Nach Unfall im Frühjahr

Zugspitz-Kreuz erhält Zacken zurück

Einmal nicht aufgepasst – und schon war es passiert. Bei den Bauarbeiten auf der Zugspitze traf im Frühjahr eine Kette des schwenkenden Baukrans das berühmte goldene Gipfelkreuz auf 2962 Meter Höhe.

Dabei brach unter anderem ein Teil aus dem Strahlenkranz ab und fiel in die Tiefe. Die drei weiteren Teile des Strahlenkranzes wurden ramponiert. Nun wird das Kreuz repariert.

Wenige Tage nach dem Malheur hatten Bergführer weiter unten das Metallteil gefunden, was für Erleichterung sorgte.
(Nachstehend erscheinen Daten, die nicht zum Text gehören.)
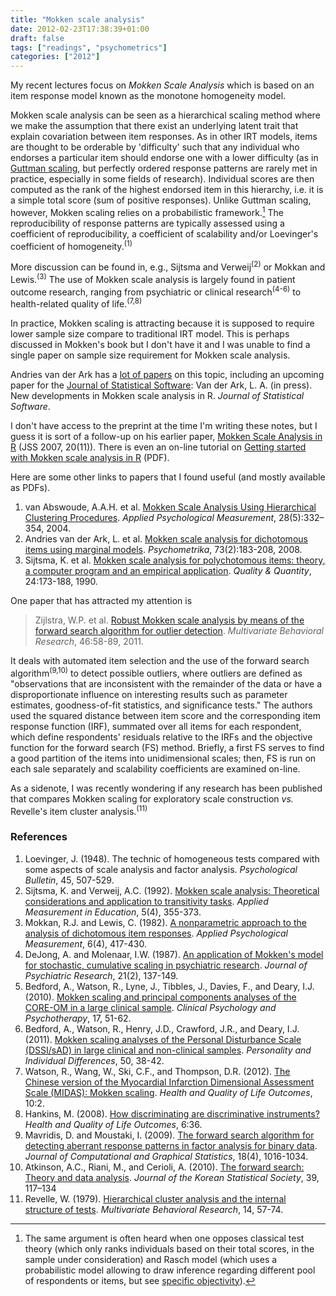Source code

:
 ```yaml
---
title: "Mokken scale analysis"
date: 2012-02-23T17:38:39+01:00
draft: false
tags: ["readings", "psychometrics"]
categories: ["2012"]
---
```


My recent lectures focus on *Mokken Scale Analysis* which is based on an item response model known as the monotone homogeneity model.

Mokken scale analysis can be seen as a hierarchical scaling method where we make the assumption that there exist an underlying latent trait that explain covariation between item responses. As in other IRT models, items are thought to be orderable by 'difficulty' such that any individual who endorses a particular item should endorse one with a lower difficulty (as in [Guttman scaling](http://en.wikipedia.org/wiki/Guttman_scale), but perfectly ordered response patterns are rarely met in practice, especially in some fields of research). Individual scores are then computed as the rank of the highest endorsed item in this hierarchy, i.e. it is a simple total score (sum of positive responses). Unlike Guttman scaling, however, Mokken scaling relies on a probabilistic framework.[^1] The reproducibility of response patterns are typically assessed using a coefficient of reproducibility, a coefficient of scalability and/or Loevinger's coefficient of homogeneity.<sup>(1)</sup>

More discussion can be found in, e.g., Sijtsma and Verweij<sup>(2)</sup> or Mokkan and Lewis.<sup>(3)</sup> The use of Mokken scale analysis is largely found in patient outcome research, ranging from psychiatric or clinical research<sup>(4-6)</sup> to health-related quality of life.<sup>(7,8)</sup>

In practice, Mokken scaling is attracting because it is supposed to require lower sample size compare to traditional IRT model. This is perhaps discussed in Mokken's book but I don't have it and I was unable to find a single paper on sample size requirement for Mokken scale analysis.

Andries van der Ark has a [lot of papers](http://spitswww.uvt.nl/~avdrark/research/research.htm) on this topic, including an upcoming paper for the [Journal of Statistical Software](http://www.jstatsoft.org/): Van der Ark, L. A. (in press). New developments in Mokken scale analysis in R. *Journal of Statistical Software*.

I don't have access to the preprint at the time I'm writing these notes, but I guess it is sort of a follow-up on his earlier paper, [Mokken Scale Analysis in R](http://www.jstatsoft.org/v20/i11/) (JSS 2007, 20(11)). There is even an on-line tutorial on [Getting started with Mokken scale analysis in R](http://spitswww.uvt.nl/~avdrark/research/mokkenstart.pdf) (PDF).

Here are some other links to papers that I found useful (and mostly available as PDFs).

1. van Abswoude, A.A.H. et al. [Mokken Scale Analysis Using Hierarchical Clustering Procedures](http://spitswww.uvt.nl/~vermunt/abswoude2004.pdf). *Applied Psychological Measurement*, 28(5):332–354, 2004.
2. Andries van der Ark, L. et al. [Mokken scale analysis for dichotomous items using marginal models](http://arno.uvt.nl/show.cgi?fid=80557). *Psychometrika*, 73(2):183-208, 2008.
3. Sijtsma, K. et al. [Mokken scale analysis for polychotomous items: theory, a computer program and an empirical application](http://arno.uvt.nl/show.cgi?fid=81040). *Quality & Quantity*, 24:173-188, 1990.


One paper that has attracted my attention is

> Zijlstra, W.P. et al. [Robust Mokken scale analysis by means of the forward search algorithm for outlier detection](http://arno.uvt.nl/show.cgi?fid=113834). *Multivariate Behavioral Research*, 46:58-89, 2011.

It deals with automated item selection and the use of the forward search algorithm<sup>(9,10)</sup> to detect possible outliers, where outliers are defined as "observations that are inconsistent with the remainder of the data or have a disproportionate influence on interesting results such as parameter estimates, goodness-of-fit statistics, and significance tests." The authors used the squared distance between item score and the corresponding item response function (IRF), summated over all items for each respondent, which define respondents' residuals relative to the IRFs and the objective function for the forward search (FS) method. Briefly, a first FS serves to find a good partition of the items into unidimensional scales; then, FS is run on each sale separately and scalability coefficients are examined on-line.

As a sidenote, I was recently wondering if any research has been published that compares Mokken scaling for exploratory scale construction *vs.* Revelle's item cluster analysis.<sup>(11)</sup>

### References

1. Loevinger, J. (1948). The technic of homogeneous tests compared with some aspects of scale analysis and factor analysis. *Psychological Bulletin*, 45, 507-529.
2. Sijtsma, K. and Verweij, A.C. (1992). [Mokken scale analysis: Theoretical considerations and application to transitivity tasks](http://arno.uvt.nl/show.cgi?fid=114619). *Applied Measurement in Education*, 5(4), 355-373.
3. Mokkan, R.J. and Lewis, C. (1982). [A nonparametric approach to the analysis of dichotomous item responses](http://apm.sagepub.com/content/6/4/417.short). *Applied Psychological Measurement*, 6(4), 417-430.
4. DeJong, A. and Molenaar, I.W. (1987). [An application of Mokken's model for stochastic, cumulative scaling in psychiatric research](http://www.journalofpsychiatricresearch.com/article/0022-3956(87)90014-8/abstractref). *Journal of Psychiatric Research*, 21(2), 137-149.
5. Bedford, A., Watson, R., Lyne, J., Tibbles, J., Davies, F., and Deary, I.J. (2010). [Mokken scaling and principal components analyses of the CORE-OM in a large clinical sample](http://www.ncbi.nlm.nih.gov/pubmed/19728291). *Clinical Psychology and Psychotherapy*, 17, 51-62.
6. Bedford, A., Watson, R., Henry, J.D., Crawford, J.R., and Deary, I.J. (2011). [Mokken scaling analyses of the Personal Disturbance Scale (DSSI/sAD) in large clinical and non-clinical samples](http://www.abdn.ac.uk/~psy086/dept/pdfs/PAID_2011_Mokken_Scaling_of_sAD.pdf). *Personality and Individual Differences*, 50, 38-42.
7. Watson, R., Wang, W., Ski, C.F., and Thompson, D.R. (2012). [The Chinese version of the Myocardial Infarction Dimensional Assessment Scale (MIDAS): Mokken scaling](http://www.hqlo.com/content/10/1/2). *Health and Quality of Life Outcomes*, 10:2.
8. Hankins, M. (2008). [How discriminating are discriminative instruments?](http://www.hqlo.com/content/6/1/36) *Health and Quality of Life Outcomes*, 6:36.
9. Mavridis, D. and Moustaki, I. (2009). [The forward search algorithm for detecting aberrant response patterns in factor analysis for binary data](http://pubs.amstat.org/doi/abs/10.1198/jcgs.2009.08060?journalCode=jcgs). *Journal of Computational and Graphical Statistics*, 18(4), 1016-1034.
10. Atkinson, A.C., Riani, M., and Cerioli, A. (2010). [The forward search: Theory and data analysis](http://www.riani.it/pub/ARC10JKSS.pdf). *Journal of the Korean Statistical Society*, 39, 117–134
11. Revelle, W. (1979). [Hierarchical cluster analysis and the internal structure of tests](http://personality-project.org/revelle/publications/iclust.pdf). *Multivariate Behavioral Research*, 14, 57-74.
	 
[^1]: The same argument is often heard when one opposes classical test theory (which only ranks individuals based on their total scores, in the sample under consideration) and Rasch model (which uses a probabilistic model allowing to draw inference regarding different pool of respondents or items, but see [specific objectivity](http://www.rasch.org/rmt/rmt83e.htm)).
Vergangene Woche wurde nun das ganze Kreuz abmontiert und mit dem Kran vom Gipfel weggehoben. Es kam zu Kunstschmied Franz Würzinger aus Eschenlohe. Der 73-Jährige hatte das Kreuz vor 24 Jahren geschaffen, nachdem das alte aus dem Jahr 1851 nicht mehr zu gebrauchen war. Über seine erneute Gipfel-Aufgabe sagt er: „Von der Arbeit her ist das nicht schwierig.“ Die Metallteile des Strahlenkranzes werden wieder angeschweißt, die verbogenen gerade gerichtet. Und die Plakette, die das Kreuz ziert, wird auf Vordermann gebracht. Nach der Reparatur kommt das Zugspitzkreuz dann noch zu einem Goldschmied, der es mit Blattgold verziert.

Und dann soll es schon bald wieder dorthin, wo es fast eine Vierteljahrhundert gestanden hat: Spätestens Ende des Jahres soll es wieder auf Deutschlands höchstem Gipfel thronen. Kunstschmied Würzinger wird es inspizieren und schauen, „ob auch alles passt“.

Kunstschmied Franz Würzinger und Tochter Andrea arbeiten am Kreuz.